Again, I feel like gaming itself changed. 

Around the beginning of this era, 2004-2007ish, I was wowed. I got into halo, COD, and a lot of other modern stables of gaming. As I shifted to PC I got into battlefield, etc. And these franchises all put out mainline games every year. I remember loving fallout 3, new vegas, skyrim, and honestly, I remember 2011 in particular being an amazing year for gaming between MW3, Battlefield 3, Minecraft, and Skyrim. 2016 was another similar year, with Doom, Overwatch, Rainbow Six Siege (technically a 2015 title but i played it in 2016), Battlefield 1, and Titanfall 2 all being amazing titles. But then, it kind of dropped off. 

Why?

Again, gaming changed. Let me explain. After 2016, 2017 felt like a rather dead year. I mean, in retrospect the only game I truly enjoyed was PUBG. And that kind of marked a shift in gaming. PUBG did two things. First, it introduced battle royale to the world, which kind of marked a shift away from traditional multiplayer for a while, and toward battle royale. it also helped give rise to the era of esports, twitch streaming, and hardcore gaming.

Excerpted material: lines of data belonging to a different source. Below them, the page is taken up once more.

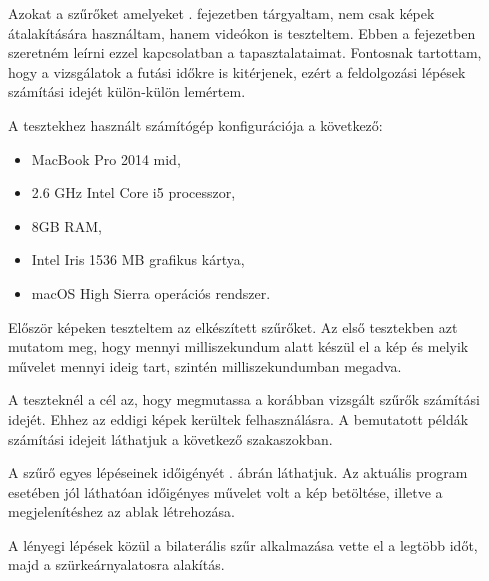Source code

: 
\label{chap:tests}

Azokat a szűrőket amelyeket . fejezetben tárgyaltam, nem csak képek átalakítására használtam, hanem videókon is teszteltem. Ebben a fejezetben szeretném leírni ezzel kapcsolatban a tapasztalataimat.  Fontosnak tartottam, hogy a vizsgálatok a futási időkre is kitérjenek, ezért a feldolgozási lépések számítási idejét külön-külön lemértem.

A tesztekhez használt számítógép konfigurációja a következő:
\begin{itemize}
\item MacBook Pro 2014 mid,
\item 2.6 GHz Intel Core i5 processzor,
\item 8GB RAM,
\item Intel Iris 1536 MB grafikus kártya,
\item macOS High Sierra operációs rendszer.
\end{itemize}


Először képeken teszteltem az elkészített szűrőket. Az első tesztekben azt mutatom meg, hogy mennyi milliszekundum alatt készül el a kép és melyik művelet mennyi ideig tart, szintén milliszekundumban megadva.

A teszteknél a cél az, hogy megmutassa a korábban vizsgált szűrők számítási idejét. Ehhez az eddigi képek kerültek felhasználásra. A bemutatott példák számítási idejeit láthatjuk a következő szakaszokban.

\newpage


A szűrő egyes lépéseinek időigényét . ábrán láthatjuk. Az aktuális program esetében jól láthatóan időigényes művelet volt a kép betöltése, illetve a megjelenítéshez az ablak létrehozása.

A lényegi lépések közül a bilaterális szűr alkalmazása vette el a legtöbb időt, majd a szürkeárnyalatosra alakítás.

I've always been on the casual side of multiplayer gaming. I'd play stuff like COD, battlefield, titanfall, and many f2p titles and the like. But with PUBG and the rise of twitch streaming, gaming went hardcore. Hardcore gaming always existed, but it mostly existed on its little corner of the internet full of weirdo elitists who largely stayed in their little communities. I remember in the 2000s everyone hyped Counter Strike. I tried CS Source in 2008 and I hated it. It felt very underwhelming. Very sweaty and try hard. The mechanics were difficult, the game play boring, but everyone acted like its the greatest thing since sliced bread. Whenever I dare criticize the game I'd be met by complains of "hurr durr you just suck", I admit I did, but i just didnt find that really hardcore competitive gaming environment to be fun. I tended to play games for around 100-200 hours and then dump them for next year's title. Now we were expected to put 100-200 hours into a game just to learn how to play it? No thanks. I'll pass. I like to game for fun. But, post 2016, games started appealing more and more to this try hard element, and by 2018, I was finding franchises I had come to love slowly changing, COD became a bit more sweaty with BO4's specialist system. Battlefield 5 felt very punishing, as the more sweaty part of the player base felt the series had gotten "too casual" and that "lone wolf players" had to be punished because "battlefield is a team game". Now...I'd been playing the franchise since like 2008, and I can tell you, those early games sucked. They were very punishing to infantry players and solo players and i always saw them as flawed. Since then newer titles from Bad Company 2 through BF1 all improved on the formula to the point I felt more welcome playing them, but BF5 always had this really hardcore punishing feeling. BF2142 despite its flaws felt more casual friendly at first but given the sweats screamed bloody murder over the removal of the class system and the devs gave in and appeased them, it's gotten a bit worse there.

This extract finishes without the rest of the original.